What the task asks:
Determine how many lines in these records hold "master". Only the number is wanted.

»»

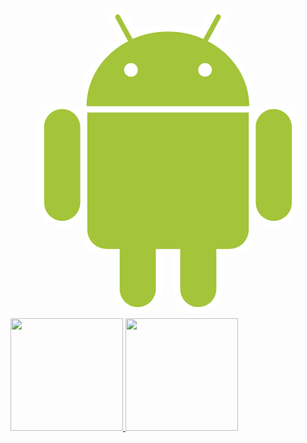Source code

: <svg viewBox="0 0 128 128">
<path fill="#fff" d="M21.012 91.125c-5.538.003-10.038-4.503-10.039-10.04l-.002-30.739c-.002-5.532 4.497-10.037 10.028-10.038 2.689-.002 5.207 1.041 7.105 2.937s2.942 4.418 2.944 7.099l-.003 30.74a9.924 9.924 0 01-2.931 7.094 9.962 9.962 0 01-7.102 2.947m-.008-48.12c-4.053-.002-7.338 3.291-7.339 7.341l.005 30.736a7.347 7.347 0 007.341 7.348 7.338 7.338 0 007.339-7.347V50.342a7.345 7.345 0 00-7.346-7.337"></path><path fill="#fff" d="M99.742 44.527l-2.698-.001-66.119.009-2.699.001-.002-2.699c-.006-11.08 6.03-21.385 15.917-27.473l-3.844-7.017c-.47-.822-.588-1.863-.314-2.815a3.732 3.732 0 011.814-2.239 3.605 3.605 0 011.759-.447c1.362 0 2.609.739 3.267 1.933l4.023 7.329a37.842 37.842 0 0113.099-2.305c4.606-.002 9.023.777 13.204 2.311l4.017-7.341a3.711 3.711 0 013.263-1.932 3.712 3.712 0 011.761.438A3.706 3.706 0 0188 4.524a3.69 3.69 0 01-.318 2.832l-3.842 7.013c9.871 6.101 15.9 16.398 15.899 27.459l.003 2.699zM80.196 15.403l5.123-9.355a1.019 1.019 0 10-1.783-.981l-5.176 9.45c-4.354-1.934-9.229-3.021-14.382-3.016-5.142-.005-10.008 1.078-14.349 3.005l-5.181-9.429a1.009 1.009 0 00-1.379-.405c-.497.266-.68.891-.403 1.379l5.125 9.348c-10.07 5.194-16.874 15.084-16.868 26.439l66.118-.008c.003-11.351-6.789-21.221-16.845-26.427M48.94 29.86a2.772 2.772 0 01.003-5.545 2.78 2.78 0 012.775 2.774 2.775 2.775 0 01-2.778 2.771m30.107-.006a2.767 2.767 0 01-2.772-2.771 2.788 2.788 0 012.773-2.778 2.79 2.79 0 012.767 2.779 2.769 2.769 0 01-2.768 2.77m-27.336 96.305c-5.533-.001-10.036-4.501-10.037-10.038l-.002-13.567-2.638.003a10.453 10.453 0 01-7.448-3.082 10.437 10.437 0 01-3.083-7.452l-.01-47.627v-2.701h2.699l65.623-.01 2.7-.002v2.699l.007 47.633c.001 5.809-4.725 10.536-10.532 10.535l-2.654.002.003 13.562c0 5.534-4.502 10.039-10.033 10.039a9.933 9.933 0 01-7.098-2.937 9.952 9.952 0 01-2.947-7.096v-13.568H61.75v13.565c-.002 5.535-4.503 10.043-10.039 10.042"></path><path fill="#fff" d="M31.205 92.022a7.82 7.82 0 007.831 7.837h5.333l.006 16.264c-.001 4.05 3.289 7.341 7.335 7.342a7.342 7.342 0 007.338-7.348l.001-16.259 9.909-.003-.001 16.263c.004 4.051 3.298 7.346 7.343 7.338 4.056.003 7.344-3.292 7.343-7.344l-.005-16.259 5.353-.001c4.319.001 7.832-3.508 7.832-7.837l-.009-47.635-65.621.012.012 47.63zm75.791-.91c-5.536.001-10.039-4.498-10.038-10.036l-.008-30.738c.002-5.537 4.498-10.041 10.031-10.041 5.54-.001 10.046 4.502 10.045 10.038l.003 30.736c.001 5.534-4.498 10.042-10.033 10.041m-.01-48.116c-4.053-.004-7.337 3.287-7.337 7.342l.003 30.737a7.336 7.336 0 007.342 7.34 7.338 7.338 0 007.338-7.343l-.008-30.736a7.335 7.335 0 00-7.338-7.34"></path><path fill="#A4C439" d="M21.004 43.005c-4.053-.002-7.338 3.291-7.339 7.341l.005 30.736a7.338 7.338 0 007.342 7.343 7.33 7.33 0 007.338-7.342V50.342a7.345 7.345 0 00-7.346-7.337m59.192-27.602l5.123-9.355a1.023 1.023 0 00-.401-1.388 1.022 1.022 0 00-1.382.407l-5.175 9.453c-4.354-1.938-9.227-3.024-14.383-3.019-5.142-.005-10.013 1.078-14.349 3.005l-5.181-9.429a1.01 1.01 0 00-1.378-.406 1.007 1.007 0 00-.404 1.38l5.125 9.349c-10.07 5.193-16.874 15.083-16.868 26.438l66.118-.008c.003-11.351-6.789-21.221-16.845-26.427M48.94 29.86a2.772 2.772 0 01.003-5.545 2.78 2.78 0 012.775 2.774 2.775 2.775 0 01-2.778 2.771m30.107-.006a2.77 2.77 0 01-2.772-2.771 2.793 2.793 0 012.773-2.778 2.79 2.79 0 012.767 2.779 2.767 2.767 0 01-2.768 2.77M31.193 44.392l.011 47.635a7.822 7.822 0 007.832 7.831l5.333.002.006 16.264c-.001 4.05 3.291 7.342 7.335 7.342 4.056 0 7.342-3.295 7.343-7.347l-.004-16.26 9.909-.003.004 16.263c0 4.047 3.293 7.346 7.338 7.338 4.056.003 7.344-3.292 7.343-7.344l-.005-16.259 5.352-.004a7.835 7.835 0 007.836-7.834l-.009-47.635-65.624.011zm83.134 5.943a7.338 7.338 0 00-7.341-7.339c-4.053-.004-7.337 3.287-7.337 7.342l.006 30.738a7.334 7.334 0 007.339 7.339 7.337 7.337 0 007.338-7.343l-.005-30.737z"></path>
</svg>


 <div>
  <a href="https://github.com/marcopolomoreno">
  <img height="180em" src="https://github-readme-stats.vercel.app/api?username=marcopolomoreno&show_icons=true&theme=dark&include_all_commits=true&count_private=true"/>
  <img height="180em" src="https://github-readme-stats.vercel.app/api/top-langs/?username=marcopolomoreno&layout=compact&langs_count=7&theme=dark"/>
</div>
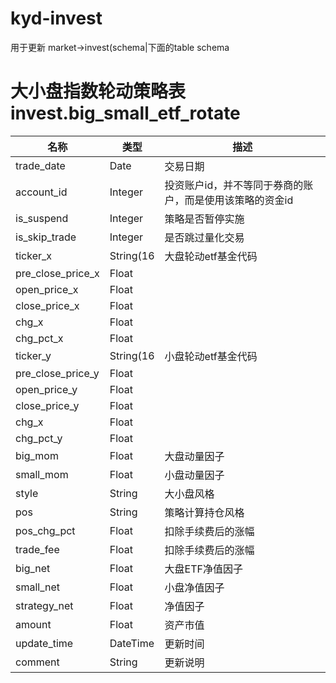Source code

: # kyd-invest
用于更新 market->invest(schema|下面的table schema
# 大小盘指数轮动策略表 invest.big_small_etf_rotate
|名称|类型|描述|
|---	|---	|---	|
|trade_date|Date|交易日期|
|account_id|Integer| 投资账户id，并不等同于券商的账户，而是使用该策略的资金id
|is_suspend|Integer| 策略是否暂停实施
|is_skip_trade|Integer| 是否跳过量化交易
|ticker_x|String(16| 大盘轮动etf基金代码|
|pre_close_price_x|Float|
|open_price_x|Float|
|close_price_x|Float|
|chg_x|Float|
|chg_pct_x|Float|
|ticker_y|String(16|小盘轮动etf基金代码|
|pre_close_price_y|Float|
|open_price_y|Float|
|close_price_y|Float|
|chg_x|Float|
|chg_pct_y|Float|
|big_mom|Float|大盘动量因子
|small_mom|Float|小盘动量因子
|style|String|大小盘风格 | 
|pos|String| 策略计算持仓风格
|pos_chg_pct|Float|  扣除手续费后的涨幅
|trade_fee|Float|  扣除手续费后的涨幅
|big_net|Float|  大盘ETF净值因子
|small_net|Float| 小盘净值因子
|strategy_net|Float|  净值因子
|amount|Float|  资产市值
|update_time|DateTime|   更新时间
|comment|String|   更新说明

««
»»

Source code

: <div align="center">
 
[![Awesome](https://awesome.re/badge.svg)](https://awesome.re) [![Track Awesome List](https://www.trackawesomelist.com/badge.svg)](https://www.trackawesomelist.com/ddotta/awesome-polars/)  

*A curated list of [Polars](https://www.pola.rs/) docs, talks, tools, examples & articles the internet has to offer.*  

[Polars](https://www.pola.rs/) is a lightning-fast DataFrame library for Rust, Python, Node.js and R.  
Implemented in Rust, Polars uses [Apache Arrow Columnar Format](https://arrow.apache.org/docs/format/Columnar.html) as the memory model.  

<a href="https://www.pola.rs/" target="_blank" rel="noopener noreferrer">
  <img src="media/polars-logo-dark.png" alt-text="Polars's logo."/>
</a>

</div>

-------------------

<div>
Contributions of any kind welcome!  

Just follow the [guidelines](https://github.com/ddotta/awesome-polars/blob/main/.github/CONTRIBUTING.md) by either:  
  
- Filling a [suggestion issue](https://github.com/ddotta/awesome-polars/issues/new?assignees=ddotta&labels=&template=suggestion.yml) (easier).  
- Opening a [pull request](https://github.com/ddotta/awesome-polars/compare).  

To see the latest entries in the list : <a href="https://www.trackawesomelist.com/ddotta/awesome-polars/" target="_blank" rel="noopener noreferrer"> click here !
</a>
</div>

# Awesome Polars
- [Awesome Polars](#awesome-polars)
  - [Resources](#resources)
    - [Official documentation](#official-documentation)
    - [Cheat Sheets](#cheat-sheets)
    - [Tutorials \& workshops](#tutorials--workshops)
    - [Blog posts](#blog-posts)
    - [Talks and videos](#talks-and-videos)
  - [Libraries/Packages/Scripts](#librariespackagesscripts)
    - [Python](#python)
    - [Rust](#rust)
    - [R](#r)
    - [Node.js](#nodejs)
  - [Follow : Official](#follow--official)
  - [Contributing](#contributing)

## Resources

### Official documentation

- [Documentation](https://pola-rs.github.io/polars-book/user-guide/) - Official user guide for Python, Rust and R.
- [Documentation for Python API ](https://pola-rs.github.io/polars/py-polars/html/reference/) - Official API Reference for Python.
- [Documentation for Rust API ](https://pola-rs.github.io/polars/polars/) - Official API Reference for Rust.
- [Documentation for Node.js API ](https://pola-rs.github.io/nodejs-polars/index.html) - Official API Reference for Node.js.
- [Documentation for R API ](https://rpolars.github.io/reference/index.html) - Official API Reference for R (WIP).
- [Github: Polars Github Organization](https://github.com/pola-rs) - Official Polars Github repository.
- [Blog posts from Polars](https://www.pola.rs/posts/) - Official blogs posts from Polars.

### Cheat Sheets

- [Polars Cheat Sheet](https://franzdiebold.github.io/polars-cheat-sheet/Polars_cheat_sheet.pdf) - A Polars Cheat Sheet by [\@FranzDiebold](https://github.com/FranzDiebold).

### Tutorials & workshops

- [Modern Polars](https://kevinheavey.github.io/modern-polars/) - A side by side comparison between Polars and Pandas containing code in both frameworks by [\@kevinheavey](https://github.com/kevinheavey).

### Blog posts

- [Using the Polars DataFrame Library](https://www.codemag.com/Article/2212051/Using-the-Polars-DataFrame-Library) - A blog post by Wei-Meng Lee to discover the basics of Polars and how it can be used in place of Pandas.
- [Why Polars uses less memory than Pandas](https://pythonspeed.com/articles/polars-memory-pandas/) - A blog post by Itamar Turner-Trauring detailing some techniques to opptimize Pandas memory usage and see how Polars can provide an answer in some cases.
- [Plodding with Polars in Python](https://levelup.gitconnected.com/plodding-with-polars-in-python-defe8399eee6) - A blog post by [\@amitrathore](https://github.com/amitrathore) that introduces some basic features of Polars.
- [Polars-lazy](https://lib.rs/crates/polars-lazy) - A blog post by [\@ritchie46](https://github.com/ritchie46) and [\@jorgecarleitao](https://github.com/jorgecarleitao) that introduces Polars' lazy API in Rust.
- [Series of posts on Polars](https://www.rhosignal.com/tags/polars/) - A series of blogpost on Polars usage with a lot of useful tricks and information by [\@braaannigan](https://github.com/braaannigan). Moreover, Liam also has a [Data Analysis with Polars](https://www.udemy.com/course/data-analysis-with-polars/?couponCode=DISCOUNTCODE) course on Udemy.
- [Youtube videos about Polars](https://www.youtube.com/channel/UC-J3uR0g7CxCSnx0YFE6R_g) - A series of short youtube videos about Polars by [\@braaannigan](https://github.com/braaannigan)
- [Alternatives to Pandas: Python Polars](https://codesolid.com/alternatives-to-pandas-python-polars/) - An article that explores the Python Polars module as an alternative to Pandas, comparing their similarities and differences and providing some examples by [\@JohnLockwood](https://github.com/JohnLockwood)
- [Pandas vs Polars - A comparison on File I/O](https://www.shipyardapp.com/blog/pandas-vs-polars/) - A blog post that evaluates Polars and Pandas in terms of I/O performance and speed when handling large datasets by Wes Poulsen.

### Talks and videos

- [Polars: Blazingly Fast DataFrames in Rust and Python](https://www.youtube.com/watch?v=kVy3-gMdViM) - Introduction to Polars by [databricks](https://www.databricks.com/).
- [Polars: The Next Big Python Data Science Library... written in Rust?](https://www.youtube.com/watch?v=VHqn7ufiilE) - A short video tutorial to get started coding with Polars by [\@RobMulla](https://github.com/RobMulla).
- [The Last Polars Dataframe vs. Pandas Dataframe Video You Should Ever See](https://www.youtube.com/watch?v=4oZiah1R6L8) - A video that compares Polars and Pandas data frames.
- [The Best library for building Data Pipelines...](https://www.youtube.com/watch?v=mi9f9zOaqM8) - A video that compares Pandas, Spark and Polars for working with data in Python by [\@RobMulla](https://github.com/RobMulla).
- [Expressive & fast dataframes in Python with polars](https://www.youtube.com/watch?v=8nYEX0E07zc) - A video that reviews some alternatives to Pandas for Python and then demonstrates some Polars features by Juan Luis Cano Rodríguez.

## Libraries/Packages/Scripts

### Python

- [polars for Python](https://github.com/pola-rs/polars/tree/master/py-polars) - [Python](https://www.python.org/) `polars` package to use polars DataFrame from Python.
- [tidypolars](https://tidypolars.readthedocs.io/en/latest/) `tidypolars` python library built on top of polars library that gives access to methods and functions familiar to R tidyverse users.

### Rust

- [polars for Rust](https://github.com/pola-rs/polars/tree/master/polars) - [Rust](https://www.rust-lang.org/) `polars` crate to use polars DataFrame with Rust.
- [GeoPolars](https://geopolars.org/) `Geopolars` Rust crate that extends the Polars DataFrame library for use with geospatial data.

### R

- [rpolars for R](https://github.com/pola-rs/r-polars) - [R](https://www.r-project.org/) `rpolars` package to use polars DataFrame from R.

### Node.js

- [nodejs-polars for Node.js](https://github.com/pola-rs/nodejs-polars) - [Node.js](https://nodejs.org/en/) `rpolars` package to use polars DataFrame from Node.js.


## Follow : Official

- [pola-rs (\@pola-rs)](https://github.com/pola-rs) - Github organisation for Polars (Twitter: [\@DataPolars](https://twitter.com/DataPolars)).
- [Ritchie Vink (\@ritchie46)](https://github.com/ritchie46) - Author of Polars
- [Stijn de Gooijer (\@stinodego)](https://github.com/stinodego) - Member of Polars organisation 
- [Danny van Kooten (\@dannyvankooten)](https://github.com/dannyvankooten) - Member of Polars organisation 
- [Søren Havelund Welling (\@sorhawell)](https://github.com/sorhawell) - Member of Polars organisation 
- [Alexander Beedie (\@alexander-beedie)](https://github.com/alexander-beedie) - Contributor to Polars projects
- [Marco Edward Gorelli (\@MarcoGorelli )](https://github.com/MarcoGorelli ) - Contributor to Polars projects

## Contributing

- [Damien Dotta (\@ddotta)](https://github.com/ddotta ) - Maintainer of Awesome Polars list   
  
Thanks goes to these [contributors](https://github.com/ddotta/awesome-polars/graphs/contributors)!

««
»»

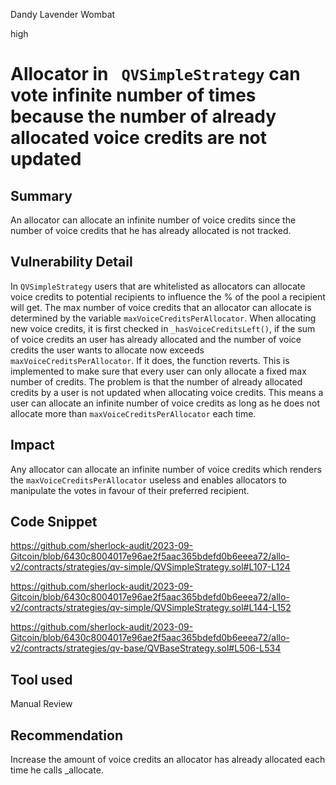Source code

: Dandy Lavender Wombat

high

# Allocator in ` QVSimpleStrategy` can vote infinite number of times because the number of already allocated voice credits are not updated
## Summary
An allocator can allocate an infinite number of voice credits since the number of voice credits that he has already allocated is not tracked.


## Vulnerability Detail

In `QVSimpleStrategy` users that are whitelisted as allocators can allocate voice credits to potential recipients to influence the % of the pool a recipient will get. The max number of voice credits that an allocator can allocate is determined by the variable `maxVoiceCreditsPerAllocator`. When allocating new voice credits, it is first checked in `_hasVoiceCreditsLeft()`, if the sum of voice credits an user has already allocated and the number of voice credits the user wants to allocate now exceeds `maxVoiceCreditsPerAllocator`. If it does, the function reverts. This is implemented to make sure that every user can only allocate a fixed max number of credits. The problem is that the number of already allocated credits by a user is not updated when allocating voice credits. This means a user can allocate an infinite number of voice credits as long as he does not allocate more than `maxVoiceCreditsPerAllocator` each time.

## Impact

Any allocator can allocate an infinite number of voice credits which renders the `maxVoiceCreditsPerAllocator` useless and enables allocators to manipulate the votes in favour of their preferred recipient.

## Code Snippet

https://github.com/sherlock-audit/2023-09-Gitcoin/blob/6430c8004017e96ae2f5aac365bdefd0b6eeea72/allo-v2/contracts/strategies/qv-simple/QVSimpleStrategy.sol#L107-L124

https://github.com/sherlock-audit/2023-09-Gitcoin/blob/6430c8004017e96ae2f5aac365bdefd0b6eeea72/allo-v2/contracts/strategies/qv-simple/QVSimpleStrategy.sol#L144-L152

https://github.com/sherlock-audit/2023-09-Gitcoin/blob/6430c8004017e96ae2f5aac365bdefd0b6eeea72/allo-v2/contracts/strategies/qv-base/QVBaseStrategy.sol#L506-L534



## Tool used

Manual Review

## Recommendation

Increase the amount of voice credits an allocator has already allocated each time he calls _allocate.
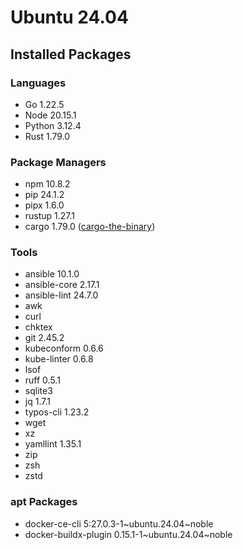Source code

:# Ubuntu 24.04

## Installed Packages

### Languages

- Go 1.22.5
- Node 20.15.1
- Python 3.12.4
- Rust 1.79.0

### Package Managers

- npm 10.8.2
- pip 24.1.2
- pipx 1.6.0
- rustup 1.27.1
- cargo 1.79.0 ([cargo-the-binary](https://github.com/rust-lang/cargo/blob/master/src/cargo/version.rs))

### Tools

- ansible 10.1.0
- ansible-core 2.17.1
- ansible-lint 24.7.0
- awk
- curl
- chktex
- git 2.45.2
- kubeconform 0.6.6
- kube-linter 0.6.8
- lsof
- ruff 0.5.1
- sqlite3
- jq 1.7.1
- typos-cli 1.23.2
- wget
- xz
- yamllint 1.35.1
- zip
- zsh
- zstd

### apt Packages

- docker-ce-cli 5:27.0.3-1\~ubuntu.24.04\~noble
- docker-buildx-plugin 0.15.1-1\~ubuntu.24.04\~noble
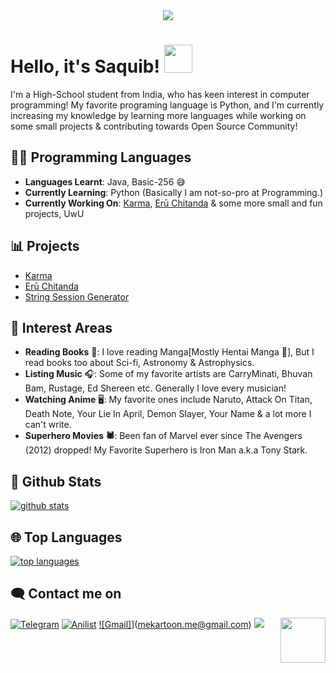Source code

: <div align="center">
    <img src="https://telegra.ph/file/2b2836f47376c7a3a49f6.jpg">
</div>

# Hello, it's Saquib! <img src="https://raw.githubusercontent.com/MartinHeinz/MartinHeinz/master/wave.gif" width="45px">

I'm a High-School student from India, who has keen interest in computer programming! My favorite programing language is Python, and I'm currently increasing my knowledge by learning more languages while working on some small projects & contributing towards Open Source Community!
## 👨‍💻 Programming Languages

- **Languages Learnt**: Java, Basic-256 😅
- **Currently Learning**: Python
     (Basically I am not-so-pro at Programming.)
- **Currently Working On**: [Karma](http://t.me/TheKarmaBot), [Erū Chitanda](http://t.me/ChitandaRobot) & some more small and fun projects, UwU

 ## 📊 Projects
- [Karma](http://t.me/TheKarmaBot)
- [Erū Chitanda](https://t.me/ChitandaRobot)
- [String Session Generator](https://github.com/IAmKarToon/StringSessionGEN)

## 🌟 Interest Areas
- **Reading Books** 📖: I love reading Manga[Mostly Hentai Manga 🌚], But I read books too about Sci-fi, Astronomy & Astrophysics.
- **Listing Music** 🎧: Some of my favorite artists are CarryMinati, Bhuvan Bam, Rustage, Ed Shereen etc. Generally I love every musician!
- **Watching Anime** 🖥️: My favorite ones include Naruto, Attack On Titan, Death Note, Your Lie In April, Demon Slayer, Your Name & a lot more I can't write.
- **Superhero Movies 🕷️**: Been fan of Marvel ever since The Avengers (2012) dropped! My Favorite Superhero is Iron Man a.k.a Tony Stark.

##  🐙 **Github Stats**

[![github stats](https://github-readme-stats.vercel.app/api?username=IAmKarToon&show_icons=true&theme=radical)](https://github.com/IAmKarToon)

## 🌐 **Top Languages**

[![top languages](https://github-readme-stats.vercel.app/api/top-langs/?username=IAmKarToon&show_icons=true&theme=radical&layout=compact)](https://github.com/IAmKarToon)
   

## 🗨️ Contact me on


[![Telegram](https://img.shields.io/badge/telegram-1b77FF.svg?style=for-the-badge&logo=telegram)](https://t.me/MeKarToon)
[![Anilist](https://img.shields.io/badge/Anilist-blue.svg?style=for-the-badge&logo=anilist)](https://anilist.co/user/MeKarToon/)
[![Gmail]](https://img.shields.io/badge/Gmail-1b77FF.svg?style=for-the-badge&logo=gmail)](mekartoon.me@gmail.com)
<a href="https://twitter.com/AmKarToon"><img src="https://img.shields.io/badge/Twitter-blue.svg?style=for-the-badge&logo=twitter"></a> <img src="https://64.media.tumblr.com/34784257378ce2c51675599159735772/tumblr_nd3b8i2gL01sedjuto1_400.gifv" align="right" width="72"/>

««

Task solution:
4